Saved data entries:
---
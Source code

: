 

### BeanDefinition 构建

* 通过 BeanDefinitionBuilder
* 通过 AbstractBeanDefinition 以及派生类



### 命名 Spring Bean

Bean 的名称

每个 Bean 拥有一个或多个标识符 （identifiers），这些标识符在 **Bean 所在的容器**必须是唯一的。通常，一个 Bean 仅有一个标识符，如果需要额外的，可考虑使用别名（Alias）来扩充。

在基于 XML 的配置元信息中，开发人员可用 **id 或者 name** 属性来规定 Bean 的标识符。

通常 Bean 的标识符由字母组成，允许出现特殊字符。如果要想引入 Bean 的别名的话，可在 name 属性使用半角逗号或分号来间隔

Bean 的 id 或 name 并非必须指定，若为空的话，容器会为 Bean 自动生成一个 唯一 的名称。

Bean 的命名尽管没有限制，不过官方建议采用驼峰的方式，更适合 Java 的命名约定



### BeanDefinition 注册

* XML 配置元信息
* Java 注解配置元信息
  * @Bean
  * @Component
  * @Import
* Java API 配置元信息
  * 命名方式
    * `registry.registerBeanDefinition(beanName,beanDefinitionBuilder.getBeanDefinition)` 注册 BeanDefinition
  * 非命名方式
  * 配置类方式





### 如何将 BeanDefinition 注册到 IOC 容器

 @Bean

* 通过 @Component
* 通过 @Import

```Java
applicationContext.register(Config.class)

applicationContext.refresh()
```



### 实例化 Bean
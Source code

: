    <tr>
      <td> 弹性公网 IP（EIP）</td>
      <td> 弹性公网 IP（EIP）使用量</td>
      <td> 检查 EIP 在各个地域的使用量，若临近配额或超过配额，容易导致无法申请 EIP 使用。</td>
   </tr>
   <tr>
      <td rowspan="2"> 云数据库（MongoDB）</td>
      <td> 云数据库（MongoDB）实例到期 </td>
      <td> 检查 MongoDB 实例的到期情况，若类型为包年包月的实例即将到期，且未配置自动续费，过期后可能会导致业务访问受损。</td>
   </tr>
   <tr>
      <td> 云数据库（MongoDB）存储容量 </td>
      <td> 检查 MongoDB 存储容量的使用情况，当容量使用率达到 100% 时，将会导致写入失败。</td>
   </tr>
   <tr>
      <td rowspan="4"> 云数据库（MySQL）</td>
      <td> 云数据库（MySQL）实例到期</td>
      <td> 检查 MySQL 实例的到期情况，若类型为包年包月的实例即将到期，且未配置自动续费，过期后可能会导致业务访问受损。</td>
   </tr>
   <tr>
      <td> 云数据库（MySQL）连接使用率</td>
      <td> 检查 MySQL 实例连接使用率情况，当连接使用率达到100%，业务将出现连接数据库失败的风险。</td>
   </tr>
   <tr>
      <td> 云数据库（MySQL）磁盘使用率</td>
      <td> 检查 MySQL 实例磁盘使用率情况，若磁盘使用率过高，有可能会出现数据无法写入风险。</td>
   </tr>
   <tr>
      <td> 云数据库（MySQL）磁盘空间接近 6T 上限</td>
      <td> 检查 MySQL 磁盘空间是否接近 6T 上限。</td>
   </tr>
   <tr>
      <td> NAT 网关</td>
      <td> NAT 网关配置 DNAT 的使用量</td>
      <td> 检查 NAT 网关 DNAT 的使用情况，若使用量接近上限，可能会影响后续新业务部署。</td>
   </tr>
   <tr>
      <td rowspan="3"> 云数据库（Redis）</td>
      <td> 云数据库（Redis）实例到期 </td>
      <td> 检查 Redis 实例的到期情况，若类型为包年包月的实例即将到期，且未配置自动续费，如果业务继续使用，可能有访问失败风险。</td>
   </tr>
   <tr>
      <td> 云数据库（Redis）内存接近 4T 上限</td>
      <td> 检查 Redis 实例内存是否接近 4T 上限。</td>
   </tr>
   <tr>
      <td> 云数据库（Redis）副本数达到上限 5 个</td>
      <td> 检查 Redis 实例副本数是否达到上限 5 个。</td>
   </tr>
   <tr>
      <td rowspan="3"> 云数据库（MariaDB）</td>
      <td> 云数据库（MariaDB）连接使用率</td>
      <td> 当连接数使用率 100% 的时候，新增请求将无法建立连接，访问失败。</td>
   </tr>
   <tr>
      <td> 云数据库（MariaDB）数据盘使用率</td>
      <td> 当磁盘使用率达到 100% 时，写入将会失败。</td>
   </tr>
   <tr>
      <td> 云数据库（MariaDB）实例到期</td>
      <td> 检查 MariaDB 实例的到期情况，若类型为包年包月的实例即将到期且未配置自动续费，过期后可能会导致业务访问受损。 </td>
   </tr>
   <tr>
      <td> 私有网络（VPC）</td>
---
- **TO DO**:
Go through the records above and copy each line where "MySQL" is found.

- **RESULT OF THIS TASK**:
      <td rowspan="4"> 云数据库（MySQL）</td>
      <td> 云数据库（MySQL）实例到期</td>
      <td> 检查 MySQL 实例的到期情况，若类型为包年包月的实例即将到期，且未配置自动续费，过期后可能会导致业务访问受损。</td>
      <td> 云数据库（MySQL）连接使用率</td>
      <td> 检查 MySQL 实例连接使用率情况，当连接使用率达到100%，业务将出现连接数据库失败的风险。</td>
      <td> 云数据库（MySQL）磁盘使用率</td>
      <td> 检查 MySQL 实例磁盘使用率情况，若磁盘使用率过高，有可能会出现数据无法写入风险。</td>
      <td> 云数据库（MySQL）磁盘空间接近 6T 上限</td>
      <td> 检查 MySQL 磁盘空间是否接近 6T 上限。</td>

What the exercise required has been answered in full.